I didn’t understand what was wrong with these people. Someone’s job on the first date – anyone’s job, not just women – was to be cool, breezy, funny. Be a little charming, but not too nice to where you came off as overly available and desperate. You were putting off the best possible impression of yourself – the “you” that existed in your dreams. Meanwhile, these girls had me afraid they were going to chase me off with an axe if I so much as deflected their questions about how many children I wanted. Was every single girl in Manhattan this crazy?
And also: was I contributing to all this? When I created Spark, all I thought I was doing was fulfilling a need. But was I hastening our downfall? Was I creating a generation of moral-less sluts?
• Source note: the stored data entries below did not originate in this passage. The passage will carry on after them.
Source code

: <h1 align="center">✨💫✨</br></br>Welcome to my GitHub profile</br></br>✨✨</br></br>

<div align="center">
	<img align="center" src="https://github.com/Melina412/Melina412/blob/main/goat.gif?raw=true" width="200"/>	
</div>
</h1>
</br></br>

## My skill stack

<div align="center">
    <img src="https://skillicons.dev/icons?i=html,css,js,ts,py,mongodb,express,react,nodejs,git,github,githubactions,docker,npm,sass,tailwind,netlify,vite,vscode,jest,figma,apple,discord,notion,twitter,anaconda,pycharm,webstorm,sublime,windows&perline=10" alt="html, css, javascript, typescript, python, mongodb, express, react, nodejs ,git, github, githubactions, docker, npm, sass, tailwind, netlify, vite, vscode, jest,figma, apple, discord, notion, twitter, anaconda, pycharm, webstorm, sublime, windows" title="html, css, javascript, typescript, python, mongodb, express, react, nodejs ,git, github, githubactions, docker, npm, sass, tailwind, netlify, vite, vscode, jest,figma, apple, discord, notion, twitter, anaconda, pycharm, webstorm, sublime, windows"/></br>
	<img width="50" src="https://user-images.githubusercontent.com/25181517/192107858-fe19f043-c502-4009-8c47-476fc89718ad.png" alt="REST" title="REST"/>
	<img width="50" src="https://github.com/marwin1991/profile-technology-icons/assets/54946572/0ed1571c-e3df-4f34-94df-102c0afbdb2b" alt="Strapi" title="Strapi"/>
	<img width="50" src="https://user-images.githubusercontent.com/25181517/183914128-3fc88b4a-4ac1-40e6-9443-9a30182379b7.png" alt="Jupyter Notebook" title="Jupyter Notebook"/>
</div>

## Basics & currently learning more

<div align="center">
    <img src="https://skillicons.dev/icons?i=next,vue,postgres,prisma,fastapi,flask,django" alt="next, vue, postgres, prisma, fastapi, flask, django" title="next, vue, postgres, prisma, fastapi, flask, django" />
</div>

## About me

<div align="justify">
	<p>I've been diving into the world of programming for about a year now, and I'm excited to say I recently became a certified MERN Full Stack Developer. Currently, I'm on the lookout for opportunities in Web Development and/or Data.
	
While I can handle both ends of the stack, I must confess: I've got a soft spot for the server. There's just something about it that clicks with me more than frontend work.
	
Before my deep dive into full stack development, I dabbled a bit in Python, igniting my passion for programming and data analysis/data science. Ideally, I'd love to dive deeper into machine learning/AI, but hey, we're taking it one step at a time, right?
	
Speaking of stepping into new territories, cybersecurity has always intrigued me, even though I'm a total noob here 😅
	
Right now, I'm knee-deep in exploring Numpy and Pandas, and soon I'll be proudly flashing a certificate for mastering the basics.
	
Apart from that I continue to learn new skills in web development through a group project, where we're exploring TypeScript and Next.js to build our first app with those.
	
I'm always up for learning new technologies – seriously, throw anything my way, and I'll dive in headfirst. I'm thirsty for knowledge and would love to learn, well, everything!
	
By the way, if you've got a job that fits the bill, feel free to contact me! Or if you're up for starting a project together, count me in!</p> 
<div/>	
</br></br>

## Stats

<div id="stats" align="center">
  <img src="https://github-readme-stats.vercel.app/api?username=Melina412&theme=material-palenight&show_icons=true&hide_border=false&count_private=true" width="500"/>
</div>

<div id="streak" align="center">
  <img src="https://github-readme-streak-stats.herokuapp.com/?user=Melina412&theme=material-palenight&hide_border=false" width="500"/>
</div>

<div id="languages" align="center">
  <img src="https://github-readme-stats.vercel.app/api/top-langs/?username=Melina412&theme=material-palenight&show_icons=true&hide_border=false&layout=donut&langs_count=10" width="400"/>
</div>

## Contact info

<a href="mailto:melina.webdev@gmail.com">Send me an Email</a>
How could any of us know who we were, when we were sending out thousands of little pieces of ourselves every day on Match?
I was ashamed to say that I even started missing Nicole, the daughter of Satan herself. But then I’d take myself back to that place, that hell, that she’d created with her secrets, her lies, her deceit. I didn’t care that she was gay, I cared that she left me. She’d made purgatory explode in front of me, and I never wanted to feel like that again. She wasn’t coming back, and I had to live with that.
All this was on the outskirts of my brain as I sat in a downstairs private dining room at Buddakan a full twenty-five minutes after my scheduled date time. I was supposed to drop by some charity event at the Whitney Museum later to drum up some publicity for Spark, and I was starting to get seriously annoyed. Where was this girl? And who did she think she was, making me wait like this? Making anyone wait like this? Didn’t she respect other peoples’ time?